The following is from Natalie Park Schutz, a daughter of David Park who also credits her sister Helen Park Bigelow:

David Park’s father was Charles Edwards Park, an esteemed Unitarian minister at the First Church in Boston (now called First and Second Church in Boston, and now Unitarian-Universalist) for all David’s life. It is in the Back Bay, where the family lived in a brick row house on Marlborough Street. David had one older sister and two brothers, one older, and one 6 years younger, writer Edwards Park. The family was close knit, with cousins on all sides. Summers were spent at a house in the woods outside of Peterborough, New Hampshire.

David was determined from early childhood to become an artist. Though his parents expected him to follow the family’s New England tradition and achieve a proper education, he was an unhappy and reluctant student while at Loomis prep school, and didn’t attend Yale as did his father and brothers. At the urging of Edith Park Truesdell, the youngest of his father’s five sisters and the only other artist among the Parks, Rev. and Mrs. Park decided to accept her offer of a place to live in California.

So at age 17, without having completed secondary school, David came West. After his one semester at Otis Art Institute in Los Angeles, he came to Berkeley. While auditing summer session classes at UC he met Gordon Newell, who wanted to become a sculptor. They rented an apartment on Telegraph Hill in San Francisco, where both worked in the Ralph Stackpole sculpture yard.

Gordon’s sister Lydia came to visit her brother, and that is how my parents met. They were married when he was only 19, and I was born a year and a half later, when he was 20. My sister Helen followed in 17 months. We are his only children.
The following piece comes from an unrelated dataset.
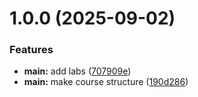 # 1.0.0 (2025-09-02)


### Features

* **main:** add labs ([707909e](github.com/Nadir-cloud/os-intro/commits/707909e310d0e933d2ceb2033e491359121e625f))
* **main:** make course structure ([190d286](github.com/Nadir-cloud/os-intro/commits/190d28609f936bde32a6e6021147d9400d899f22))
David and Lydia settled in Berkeley before my birth, and it was always their home of choice. The five Massachusetts years when he taught at Winsor School in Brookline were an attempt to do the expected and take a proper job as a young husband and father. I am certain that the job offer was arranged by Edith Truesdell. But they had enough, packed us up, and returned to California. As chance would have it, Pearl Harbor happened that year, and therefore David went to work for General Cable Company during the war.

Upon our return, he had no job, and no home. We moved in with Lydia’s parents, who had come to northern California when both their children settled there. (Gordon lived then in Big Sur.) With no money, by lucky chance my parents found a wonderful spacious beautiful house in the Berkeley hills and rented it for a pittance as the house was in a slippage area and had cracks everywhere. We had about 11 wonderful years there, until it became too unsafe. By then my sister had married and I followed suit soon afterwards. Thus David and Lydia, who had moved into an apartment, began their lives as parents of grown children before they were 45 years old.

David was employed by the Art Department at the University of California, although he had no secondary diploma and no college degree. They found a small but lovely home and there they lived until his early death less than a year after his first one-man show opened the Staempfli Gallery in Manhattan.

Thus we will never know what might have become of his place in the art world.